- Work task
Go through the material and copy each line that includes "results".
★ ★ ★ ★ ★
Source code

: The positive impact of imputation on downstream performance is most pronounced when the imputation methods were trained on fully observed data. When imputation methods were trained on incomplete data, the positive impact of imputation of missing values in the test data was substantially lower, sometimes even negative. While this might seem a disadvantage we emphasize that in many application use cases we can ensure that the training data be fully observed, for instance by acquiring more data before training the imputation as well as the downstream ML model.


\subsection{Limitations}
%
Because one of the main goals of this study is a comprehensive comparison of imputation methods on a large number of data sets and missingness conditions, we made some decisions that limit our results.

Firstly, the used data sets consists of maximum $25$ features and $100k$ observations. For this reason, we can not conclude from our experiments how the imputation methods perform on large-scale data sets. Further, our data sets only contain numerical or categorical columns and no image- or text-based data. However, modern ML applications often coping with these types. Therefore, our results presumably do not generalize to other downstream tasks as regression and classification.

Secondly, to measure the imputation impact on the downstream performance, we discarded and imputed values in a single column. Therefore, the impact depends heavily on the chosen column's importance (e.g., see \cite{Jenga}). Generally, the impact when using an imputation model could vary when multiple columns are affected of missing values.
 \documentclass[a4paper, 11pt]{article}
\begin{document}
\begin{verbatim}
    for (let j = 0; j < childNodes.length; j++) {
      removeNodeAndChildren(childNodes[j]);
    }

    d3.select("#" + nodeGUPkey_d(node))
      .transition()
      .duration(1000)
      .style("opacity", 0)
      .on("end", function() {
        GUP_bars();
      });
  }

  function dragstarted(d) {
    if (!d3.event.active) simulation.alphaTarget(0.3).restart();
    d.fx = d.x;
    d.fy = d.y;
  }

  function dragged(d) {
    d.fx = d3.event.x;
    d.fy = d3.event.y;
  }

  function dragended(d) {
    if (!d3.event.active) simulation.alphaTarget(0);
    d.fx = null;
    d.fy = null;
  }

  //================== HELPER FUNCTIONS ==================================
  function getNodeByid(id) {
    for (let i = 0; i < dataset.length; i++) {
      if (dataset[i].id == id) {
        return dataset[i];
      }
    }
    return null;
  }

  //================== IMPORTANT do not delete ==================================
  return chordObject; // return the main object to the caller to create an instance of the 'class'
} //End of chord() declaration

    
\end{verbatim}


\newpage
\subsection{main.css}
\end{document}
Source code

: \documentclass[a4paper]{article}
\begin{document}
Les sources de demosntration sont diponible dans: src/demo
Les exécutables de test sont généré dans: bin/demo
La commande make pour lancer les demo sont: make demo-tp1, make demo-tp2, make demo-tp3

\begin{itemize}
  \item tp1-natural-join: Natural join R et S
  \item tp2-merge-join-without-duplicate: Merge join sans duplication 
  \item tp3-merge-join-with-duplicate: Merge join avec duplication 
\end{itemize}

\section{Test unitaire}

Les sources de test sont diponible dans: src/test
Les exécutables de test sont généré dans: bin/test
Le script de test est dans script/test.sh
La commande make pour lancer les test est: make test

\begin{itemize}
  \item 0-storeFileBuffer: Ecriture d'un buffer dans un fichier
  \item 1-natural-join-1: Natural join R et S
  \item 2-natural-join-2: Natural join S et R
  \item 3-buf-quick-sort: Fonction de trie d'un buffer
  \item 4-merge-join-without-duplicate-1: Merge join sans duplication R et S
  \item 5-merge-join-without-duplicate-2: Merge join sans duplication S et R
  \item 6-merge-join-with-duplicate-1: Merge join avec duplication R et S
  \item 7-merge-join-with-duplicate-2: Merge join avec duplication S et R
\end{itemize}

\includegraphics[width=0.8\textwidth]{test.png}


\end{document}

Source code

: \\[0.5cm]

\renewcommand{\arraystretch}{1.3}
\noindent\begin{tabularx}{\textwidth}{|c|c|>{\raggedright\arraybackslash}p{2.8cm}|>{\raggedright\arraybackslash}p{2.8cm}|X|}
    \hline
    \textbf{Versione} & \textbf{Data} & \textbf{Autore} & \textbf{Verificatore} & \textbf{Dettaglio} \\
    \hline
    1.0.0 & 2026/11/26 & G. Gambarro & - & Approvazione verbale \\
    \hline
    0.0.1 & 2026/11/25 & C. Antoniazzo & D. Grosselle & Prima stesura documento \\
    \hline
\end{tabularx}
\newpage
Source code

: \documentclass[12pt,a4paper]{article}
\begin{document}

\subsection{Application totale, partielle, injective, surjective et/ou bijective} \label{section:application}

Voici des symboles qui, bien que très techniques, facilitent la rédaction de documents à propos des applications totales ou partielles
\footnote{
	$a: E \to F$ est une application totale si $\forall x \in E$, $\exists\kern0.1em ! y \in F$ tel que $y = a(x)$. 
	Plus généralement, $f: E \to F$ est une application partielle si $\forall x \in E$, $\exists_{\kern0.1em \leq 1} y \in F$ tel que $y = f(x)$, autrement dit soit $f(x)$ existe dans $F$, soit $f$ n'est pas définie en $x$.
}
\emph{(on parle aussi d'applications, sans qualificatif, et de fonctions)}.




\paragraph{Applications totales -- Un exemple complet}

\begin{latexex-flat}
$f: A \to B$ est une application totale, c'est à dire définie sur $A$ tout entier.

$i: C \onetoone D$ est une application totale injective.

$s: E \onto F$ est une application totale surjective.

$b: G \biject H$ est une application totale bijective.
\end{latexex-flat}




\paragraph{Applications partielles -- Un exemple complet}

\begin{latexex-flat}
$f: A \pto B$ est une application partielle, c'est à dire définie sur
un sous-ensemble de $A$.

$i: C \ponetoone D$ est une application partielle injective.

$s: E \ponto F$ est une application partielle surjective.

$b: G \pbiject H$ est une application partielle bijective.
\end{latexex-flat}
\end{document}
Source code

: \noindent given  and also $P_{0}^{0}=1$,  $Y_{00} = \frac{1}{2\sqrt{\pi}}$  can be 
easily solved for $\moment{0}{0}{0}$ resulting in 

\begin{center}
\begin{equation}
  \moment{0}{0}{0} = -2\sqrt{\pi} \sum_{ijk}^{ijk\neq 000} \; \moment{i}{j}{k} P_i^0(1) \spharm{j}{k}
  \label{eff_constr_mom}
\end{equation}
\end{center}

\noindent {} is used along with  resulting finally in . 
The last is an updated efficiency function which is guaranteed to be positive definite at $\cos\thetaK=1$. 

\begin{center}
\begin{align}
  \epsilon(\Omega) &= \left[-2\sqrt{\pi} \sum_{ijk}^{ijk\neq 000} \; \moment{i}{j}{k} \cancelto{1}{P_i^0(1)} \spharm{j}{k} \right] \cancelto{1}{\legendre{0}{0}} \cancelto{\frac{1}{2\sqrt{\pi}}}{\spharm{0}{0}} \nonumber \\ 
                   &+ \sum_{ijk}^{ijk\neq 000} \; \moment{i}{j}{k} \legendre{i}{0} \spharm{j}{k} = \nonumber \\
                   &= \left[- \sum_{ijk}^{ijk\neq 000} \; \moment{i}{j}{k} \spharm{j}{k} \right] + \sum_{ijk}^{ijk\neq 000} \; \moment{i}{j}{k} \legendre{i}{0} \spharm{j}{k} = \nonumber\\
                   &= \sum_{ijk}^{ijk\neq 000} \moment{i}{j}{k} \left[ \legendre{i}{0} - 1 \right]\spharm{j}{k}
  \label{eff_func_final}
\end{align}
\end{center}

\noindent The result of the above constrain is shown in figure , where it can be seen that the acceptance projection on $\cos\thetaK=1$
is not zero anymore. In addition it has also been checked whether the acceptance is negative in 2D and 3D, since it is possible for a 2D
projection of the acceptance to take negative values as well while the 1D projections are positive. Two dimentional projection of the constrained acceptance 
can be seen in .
★ ★ ★ ★ ★
- Answer space
Because one of the main goals of this study is a comprehensive comparison of imputation methods on a large number of data sets and missingness conditions, we made some decisions that limit our results.
Firstly, the used data sets consists of maximum $25$ features and $100k$ observations. For this reason, we can not conclude from our experiments how the imputation methods perform on large-scale data sets. Further, our data sets only contain numerical or categorical columns and no image- or text-based data. However, modern ML applications often coping with these types. Therefore, our results presumably do not generalize to other downstream tasks as regression and classification.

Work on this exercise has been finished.